Outro diferencial do trabalho foi a sua adequação e abrangência às diferentes realidades dos produtores brasileiros, considerando, sobretudo, propriedades inseridas em biomas como Amazônia, Mata Atlântica e Cerrado, que estão sob constante monitoramento da mídia e de ONGs e sua inserção nos mercados internacionais. “Temos fazendas de pecuária, lavoura-pecuária (inclusive com produção de grãos, como soja e milho) e Integração Lavoura-Pecuária-Floresta (ILPF), com variados sistemas produtivos como corte, cria, recria e engorda”, explica Marchió.

Essa adequação é muito importante para a aplicação prática do estudo, na medida em que a produção de carnes brasileira é reconhecida mundialmente por sua qualidade e seus variados sistemas de produção e comercialização. “Somos o único país do mundo capaz de atender ao crescimento da demanda mundial de proteína animal a partir do sistema de produção de carne a pasto, com alta produtividade e qualidade, ressalta Guilherme Foresti Caldeira, Líder de Marketing Digital Brasil da Corteva Agriscience. Nós temos área, temperatura, precipitação, conhecimento e adoção de tecnologias avançadas, como genética, nutrição, sanidade e, principalmente, uma classe de pecuaristas que, historicamente, não mediu esforços para chegarmos à posição de um dos principais produtores e exportadores de carnes do mundo”.

Segundo Caldeira, esse estudo comprova que o manejo das pastagens é um dos grandes responsáveis para que o balanço de emissão x sequestro de GEEs seja favorável. “Pasto limpo, com fertilidade adequada, bem manejado, associado a um bom programa nutricional e sanitário, possibilitam aumento da produtividade, reduzindo a necessidade de abertura de novas áreas, o que contribui para um sistema sustentável e, acima de tudo, geração de mais receita”.

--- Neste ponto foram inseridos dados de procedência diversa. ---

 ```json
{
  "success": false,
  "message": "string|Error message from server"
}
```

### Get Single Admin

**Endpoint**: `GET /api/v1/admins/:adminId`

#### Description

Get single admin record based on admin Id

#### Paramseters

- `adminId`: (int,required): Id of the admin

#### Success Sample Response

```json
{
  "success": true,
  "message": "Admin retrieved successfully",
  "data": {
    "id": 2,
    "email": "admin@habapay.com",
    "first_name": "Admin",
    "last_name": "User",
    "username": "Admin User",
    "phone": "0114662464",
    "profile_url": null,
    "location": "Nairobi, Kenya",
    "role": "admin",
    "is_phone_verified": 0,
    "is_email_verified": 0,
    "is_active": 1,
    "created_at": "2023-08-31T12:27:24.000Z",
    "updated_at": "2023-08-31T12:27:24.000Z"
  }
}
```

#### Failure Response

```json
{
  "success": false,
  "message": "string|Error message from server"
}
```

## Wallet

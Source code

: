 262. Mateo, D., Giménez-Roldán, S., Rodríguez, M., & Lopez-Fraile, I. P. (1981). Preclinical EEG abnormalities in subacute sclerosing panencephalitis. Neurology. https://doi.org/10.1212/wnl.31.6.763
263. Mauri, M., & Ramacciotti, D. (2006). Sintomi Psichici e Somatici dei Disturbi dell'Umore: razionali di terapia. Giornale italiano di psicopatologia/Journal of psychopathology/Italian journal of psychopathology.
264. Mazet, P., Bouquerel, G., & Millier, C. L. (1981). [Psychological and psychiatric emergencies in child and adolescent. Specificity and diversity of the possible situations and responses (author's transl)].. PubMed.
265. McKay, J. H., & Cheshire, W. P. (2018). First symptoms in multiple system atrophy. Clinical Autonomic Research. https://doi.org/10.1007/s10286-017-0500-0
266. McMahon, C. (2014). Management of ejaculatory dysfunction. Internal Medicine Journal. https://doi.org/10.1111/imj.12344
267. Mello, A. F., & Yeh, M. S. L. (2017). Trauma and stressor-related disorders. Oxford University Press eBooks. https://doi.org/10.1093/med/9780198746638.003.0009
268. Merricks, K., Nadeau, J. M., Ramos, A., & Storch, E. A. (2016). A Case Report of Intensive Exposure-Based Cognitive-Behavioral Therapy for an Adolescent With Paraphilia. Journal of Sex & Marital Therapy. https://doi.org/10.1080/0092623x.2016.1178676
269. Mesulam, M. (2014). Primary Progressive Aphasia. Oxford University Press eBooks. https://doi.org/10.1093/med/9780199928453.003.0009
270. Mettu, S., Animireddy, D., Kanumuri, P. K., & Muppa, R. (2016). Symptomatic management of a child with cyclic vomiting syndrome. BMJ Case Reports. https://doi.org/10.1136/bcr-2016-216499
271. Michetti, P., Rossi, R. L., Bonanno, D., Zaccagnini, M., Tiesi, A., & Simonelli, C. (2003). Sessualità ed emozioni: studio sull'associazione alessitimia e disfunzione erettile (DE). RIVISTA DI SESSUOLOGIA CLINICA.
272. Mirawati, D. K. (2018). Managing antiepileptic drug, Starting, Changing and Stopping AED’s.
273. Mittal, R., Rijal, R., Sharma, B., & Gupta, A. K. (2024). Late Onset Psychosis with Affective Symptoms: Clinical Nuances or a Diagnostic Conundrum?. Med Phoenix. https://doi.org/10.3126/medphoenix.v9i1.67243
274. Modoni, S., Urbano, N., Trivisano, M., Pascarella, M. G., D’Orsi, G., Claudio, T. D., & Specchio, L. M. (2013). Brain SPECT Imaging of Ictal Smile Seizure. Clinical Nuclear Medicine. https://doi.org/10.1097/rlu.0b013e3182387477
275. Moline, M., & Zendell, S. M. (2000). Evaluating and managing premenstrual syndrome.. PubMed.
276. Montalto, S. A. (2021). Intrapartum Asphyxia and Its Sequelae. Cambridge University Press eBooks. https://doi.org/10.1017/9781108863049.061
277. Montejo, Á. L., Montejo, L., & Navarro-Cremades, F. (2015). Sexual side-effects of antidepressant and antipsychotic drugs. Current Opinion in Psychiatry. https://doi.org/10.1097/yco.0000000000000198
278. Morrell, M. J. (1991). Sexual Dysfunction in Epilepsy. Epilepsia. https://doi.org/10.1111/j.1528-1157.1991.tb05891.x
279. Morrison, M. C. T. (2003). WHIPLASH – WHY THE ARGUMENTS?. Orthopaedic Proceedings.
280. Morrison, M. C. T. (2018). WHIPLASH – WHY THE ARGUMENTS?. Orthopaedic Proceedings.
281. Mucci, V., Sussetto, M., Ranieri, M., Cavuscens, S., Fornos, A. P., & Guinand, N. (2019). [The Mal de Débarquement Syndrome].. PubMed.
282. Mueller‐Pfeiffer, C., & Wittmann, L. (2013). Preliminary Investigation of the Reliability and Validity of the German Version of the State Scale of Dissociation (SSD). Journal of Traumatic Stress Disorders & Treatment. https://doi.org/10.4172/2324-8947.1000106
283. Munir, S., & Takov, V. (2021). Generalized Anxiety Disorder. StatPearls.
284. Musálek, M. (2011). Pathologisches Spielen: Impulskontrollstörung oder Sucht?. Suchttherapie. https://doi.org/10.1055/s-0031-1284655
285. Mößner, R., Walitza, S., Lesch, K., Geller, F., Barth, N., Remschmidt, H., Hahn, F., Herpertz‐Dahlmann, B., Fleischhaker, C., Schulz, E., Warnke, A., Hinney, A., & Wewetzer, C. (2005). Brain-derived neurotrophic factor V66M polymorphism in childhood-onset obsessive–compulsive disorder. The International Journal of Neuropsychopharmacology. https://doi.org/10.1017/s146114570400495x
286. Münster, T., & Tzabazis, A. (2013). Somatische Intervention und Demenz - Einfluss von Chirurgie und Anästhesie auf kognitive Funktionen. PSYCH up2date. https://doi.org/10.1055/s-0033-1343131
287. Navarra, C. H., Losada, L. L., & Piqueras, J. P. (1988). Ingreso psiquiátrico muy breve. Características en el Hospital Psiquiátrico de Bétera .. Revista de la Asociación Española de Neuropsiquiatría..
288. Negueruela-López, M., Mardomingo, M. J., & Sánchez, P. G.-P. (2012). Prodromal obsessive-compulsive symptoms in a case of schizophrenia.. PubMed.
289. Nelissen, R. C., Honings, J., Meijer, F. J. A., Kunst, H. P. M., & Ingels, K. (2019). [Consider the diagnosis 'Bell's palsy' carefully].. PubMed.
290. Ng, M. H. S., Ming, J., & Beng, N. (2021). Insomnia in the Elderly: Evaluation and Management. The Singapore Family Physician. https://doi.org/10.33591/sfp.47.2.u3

Pecuária brasileira e sustentável

Além de viabilizar a habilitação de mais produtores às exigências internacionais, o projeto ainda visa criar uma nova visão sobre a sustentabilidade da produção brasileira. “Quanto mais valorizado e rentável for o pecuarista legal, mais ele poderá investir em tecnologia e na ocupação eficiente do território conectando-se, assim, aos mercados pagadores”, explica Custódio.

“O mundo está passando por um momento de transformação, em que é preciso um esforço comum no sentido de que todos nós, consumidores e produtores, adotemos boas práticas sustentáveis em nossas vidas, para garantir o progresso e o futuro das próximas gerações” afirma o Líder de Marketing de Pastagem da Corteva, Paulo Pimentel, ressaltando o alinhamento do projeto com as iniciativas da Plataforma-S.

É a Corteva se unindo a grandes players e instituições do mercado agropecuário para conectar os produtores a novas e melhores oportunidades, promovendo sustentabilidade com melhores práticas e maior rentabilidade para todos. Nas palavras de Pimentel, “consideramos esse investimento de fundamental importância para o setor rumo a uma produção mais eficiente e responsável em busca e um futuro melhor”.